Next, we define $g(z)$ as \(g(z) \equiv f(z) + \frac{z}{2} \tag{12}\) Then, we can show that \(g(z) = \frac{2z + z(e^z - 1)}{2(e^z - 1)} = \frac{ze^z + z}{2(e^z - 1)} = \frac{z}{2}\frac{e^z + 1}{e^z - 1} \tag{13}\) It can be readily shown that $g(-z) = g(z)$, i.e., $g(z)$ is an even function. Also, \(\begin{aligned} g(z) &= f(z) + \frac{z}{2} = \left(1 + \frac{B_1}{1!}z^1 + \frac{B_2}{2!}z^2 + \frac{B_3}{3!}z^3 + \cdots\right) + \frac{z}{2} \\ &= \left( 1 + \frac{B_2}{2!}z^2 + \cdots \right) \\ &= \sum_{n=0}^{\infty} \frac{B_{2n}}{(2n)!}z^{2n} \end{aligned} \tag{14}\)

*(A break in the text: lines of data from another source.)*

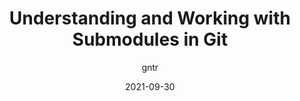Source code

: ---
author: gntr
date: 2021-09-30
publisher: sitepointdotcom
tags:
  - git
target_url: https://www.sitepoint.com/git-submodules-introduction/
title: Understanding and Working with Submodules in Git
---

Before we move on to the zeta function section, we think about the expansion of $\cot(z)$ with Bernoulli numbers. \(\begin{aligned} \coth z &= \frac{\cosh z}{\sinh z} = \frac{e^z + e^{-z}}{e^z - e^{-z}} = \frac{e^{2z}+ 1}{e^{2z} - 1} \\ z \cosh z &= z \frac{e^{2z}+ 1}{e^{2z} - 1} = \frac{2z}{z}\frac{e^{2z}+ 1}{e^{2z} - 1} \\ &= g(2z) \\ &= \sum_{n=0}^{\infty} \frac{B_{2n}}{(2n)!}(2z)^{2n} \\ z \cot z &= 1 + \sum_{n=1}^{\infty} \frac{B_{2n}}{(2n)!}(2zi)^{2n} \end{aligned} \tag{15}\) Next, we think about the partial fraction decomposition of $\cot(z)$. Before we consider $\cot z$, let’s think about $\sin z$ whose roots are $0, k \pi \; (k = \plusmn 1, \plusmn 2, \cdots )$. Therefore, $\sin z $ can be factrize as \(\begin{aligned} \sin z &= (z - 0) \prod_{k=1}^{\infty} \left( 1 - \frac{z}{k \pi} \right) \left( 1 + \frac{z}{k \pi} \right) \\ &= z\prod_{k=1}^{\infty} \left( 1 - \frac{z^2}{k^2 \pi^2}\right) \\ \frac{\sin z}{z} &= \prod_{k=1}^{\infty} \left( 1 - \frac{z^2}{k^2 \pi^2}\right) \end{aligned} \tag{16}\)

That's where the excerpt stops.